Administrative Memos
200206
FROM: Theodore O. Will, Chief Executive Officer
DATE: Jul 05, 2002
SUBJECT: Top 7 DRGs - Aggregate Report
IPRO CONTACTS:
Kathy Terry, Ph.D., Sr. Director of Data Analysis & Evaluation, Medicare/Federal Health Care Assessment, Extension 261 and Renato Estrella, RHIA, Administrator, Health Information Management (HIM), Extension 261
Enclosed please find a copy of IPRO's TOP 7 DRGs Aggregate Data Report (Attachment I) For the purposes of this study, the top 7 DRGs were defined as those DRGs which represented the highest volume of New York State (NYS) Medicare Inpatient Prospective Payment System (PPS) claims for calendar year (CY) 1999. The overall coding error rate for these top DRGs was high at 15.6%. Although any case in error is cause for concern, the finding that the highest volume DRGs in NYS are so error-prone is especially challenging and problematic. The most obvious issue exists in the finding that medical records were billed without all of the documentation in the chart to support the assigned DRG. Some DRGs had much higher error rates than others (i.e., DRG 014 at 25%, DRG 089 at 37% and DRG 296 at 23%), these DRGs in particular should receive special attention to identify if they are error prone DRGs in your hospital. The Top 7 DRGs studied were:
- DRG 014 - Specific Cerebrovascular Disorders Except Transient Ischemic Attack
- DRG 088 - Chronic Obstructive Pulmonary Disease
- DRG 089 - Simple Pneumonia and Pleurisy, Age >17 with CC
- DRG 116 - Other Permanent Cardiac Pacemaker Implant or PTCA with Coronary Artery Stent Implant
- DRG 127 - Heart Failure and Shock
- DRG 209 - Major Joint and Limb Reattachment Procedures of Lower Extremity
- DRG 296 - Nutritional and Miscellaneous Metabolic Disorders, Age >17 with CC
For each of the Top 7 DRGs, the top 10 providers were selected, as defined by the highest volume of claims billed for each of these DRGs for CY 1999. From the 10 providers, 35 cases with discharge dates between October 1, 1999 and March 31, 2000, were selected for validation and coding DRG assignment.
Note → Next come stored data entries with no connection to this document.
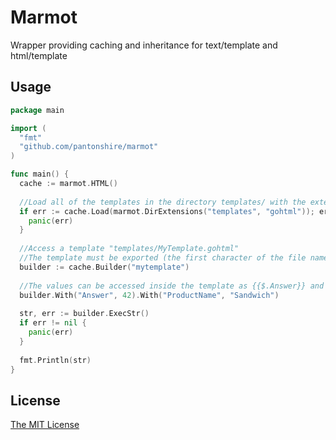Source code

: # Marmot
Wrapper providing caching and inheritance for text/template and html/template

## Usage
```go
package main

import (
  "fmt"
  "github.com/pantonshire/marmot"
)

func main() {
  cache := marmot.HTML()
  
  //Load all of the templates in the directory templates/ with the extension .gohtml
  if err := cache.Load(marmot.DirExtensions("templates", "gohtml")); err != nil {
    panic(err)
  }
  
  //Access a template "templates/MyTemplate.gohtml"
  //The template must be exported (the first character of the file name is a capital letter)
  builder := cache.Builder("mytemplate")
  
  //The values can be accessed inside the template as {{$.Answer}} and {{$.ProductName}}
  builder.With("Answer", 42).With("ProductName", "Sandwich")
  
  str, err := builder.ExecStr()
  if err != nil {
    panic(err)
  }
  
  fmt.Println(str)
}
```

## License
[The MIT License](./LICENSE)
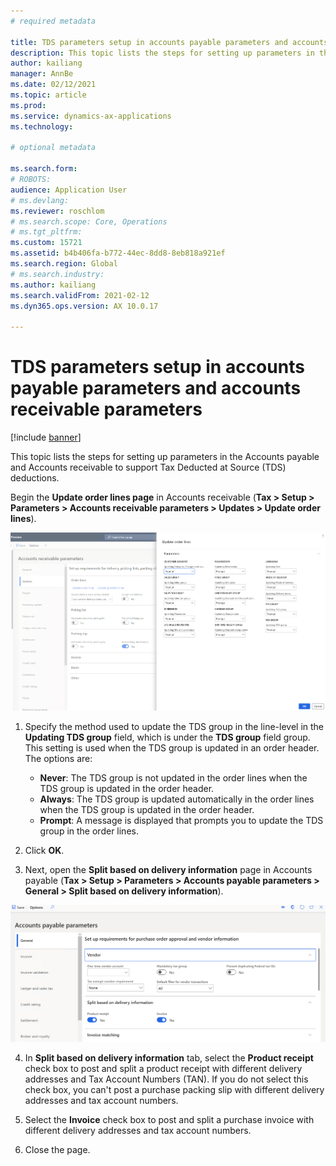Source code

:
 ```yaml
---
# required metadata

title: TDS parameters setup in accounts payable parameters and accounts receivable parameters
description: This topic lists the steps for setting up parameters in the Accounts payable and Accounts receivable to support Tax Deducted at Source (TDS) deductions.
author: kailiang
manager: AnnBe
ms.date: 02/12/2021
ms.topic: article
ms.prod: 
ms.service: dynamics-ax-applications
ms.technology: 

# optional metadata

ms.search.form: 
# ROBOTS: 
audience: Application User
# ms.devlang: 
ms.reviewer: roschlom
# ms.search.scope: Core, Operations
# ms.tgt_pltfrm: 
ms.custom: 15721
ms.assetid: b4b406fa-b772-44ec-8dd8-8eb818a921ef
ms.search.region: Global
# ms.search.industry: 
ms.author: kailiang
ms.search.validFrom: 2021-02-12
ms.dyn365.ops.version: AX 10.0.17

---
```


# TDS parameters setup in accounts payable parameters and accounts receivable parameters

[!include [banner](../includes/banner.md)]

This topic lists the steps for setting up parameters in the Accounts payable and Accounts receivable to support Tax Deducted at Source (TDS) deductions.

Begin the **Update order lines page** in Accounts receivable (**Tax > Setup > Parameters > Accounts receivable parameters > Updates > Update order lines**).

[![Update order lines](./media/apac-ind-TDS-26.png)](./media/apac-ind-TDS-26.png) 

1. Specify the method used to update the TDS group in the line-level in the **Updating TDS group** field, which is under the **TDS group** field group. This setting is used when the TDS group is updated in an order header. The options are: 

   - **Never**: The TDS group is not updated in the order lines when the TDS group is updated in the order header.
   - **Always**: The TDS group is updated automatically in the order lines when the TDS group is updated in the order header.
   - **Prompt**: A message is displayed that prompts you to update the TDS group in the order lines.

2. Click **OK**.

3. Next, open the **Split based on delivery information** page in Accounts payable (**Tax > Setup > Parameters > Accounts payable parameters > General > Split based on delivery information**).

[![Split based on delivery information](./media/apac-ind-TDS-25.png)](./media/apac-ind-TDS-25.png)

4. In **Split based on delivery information** tab, select the **Product receipt** check box to post and split a product receipt with different delivery addresses and Tax Account Numbers (TAN). If you do not select this check box, you can't post a purchase packing slip with different delivery addresses and tax account numbers.

5. Select the **Invoice** check box to post and split a purchase invoice with different delivery addresses and tax account numbers.

6. Close the page.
The error rates ranged from a low of 0% for DRG 209 to a high of 37.1% for DRG 089 1. However, not all hospitals had cases selected for review. If cases from your hospital were included in our study a hospital-specific report, including aggregate comparisons, is included as Attachment II along with a detailed case list (Attachment III) which identifies problematic cases. It should be noted that these cases underwent first level coding validation in order to abstract information necessary to justify the DRG assignment. The cases did not proceed through the entire case review process and therefore no fiscal adjustments were made.
The majority of DRG reassignments for the medical DRGs (014, 088, 089,127, and 296) were based on category of concern D03 (Principal diagnosis not principal reason for hospitalization). For the surgical DRG 116, the majority of DRG reassignments were based on category of concern D10 (Procedure billed, but not substantiated by record). There were no DRG reassignments for the surgical DRG 209. Hospitals may wish to prioritize and direct their educational efforts towards improving documentation surrounding these issues.
As a result of this project, IPRO suggests that hospitals implement the following actions:
- Conduct ongoing internal auditing and monitoring to ensure the accuracy of DRG assignments and the completeness of documentation.
- Provide continuing education sessions for coders on ICD-9-CM guidelines in the following areas:
- Criteria for assignment of principal diagnosis:
- Circumstances of admission
- Diagnostic workup
- Treatment provide
- Accurate assignment of procedure codes
- Appropriate coding of other diagnoses (e.g., complications and comorbidities)
- Appropriate coding for:
- CVA vs TIA
- COPD vs Bronchitis
- Pneumonia vs COPD vs Heart Failure and Shock
- Heart Failure vs Chest Pain
- Dehydration vs Gastroenteritis
- Provide physician education on appropriate and timely medical record documentation and its relationship to coding and DRG assignment.
- Assure complete and timely documentation of medical records such as discharge summary, history and physical, and operative procedure reports to support accurate assignment of codes and DRGs prior to submitting the claim.
- Establish a code of conduct for coding processes. You may wish to use the AHIMA Code of Ethics and Standards of Ethical Coding as your guide.
- Incorporate the above activities into your hospital's voluntary compliance plan.
Should you have any questions regarding this report, please feel free to contact Dr. Kathy Terry Sr. Director of Data Analysis & Evaluation (data/report questions), or Renato Estrella, Administrator, HIM (coding/DRG issues).
1All coding and DRG assignments were validated by a member of IPRO's coding staff who are CCSs, RHIT or RHIAs.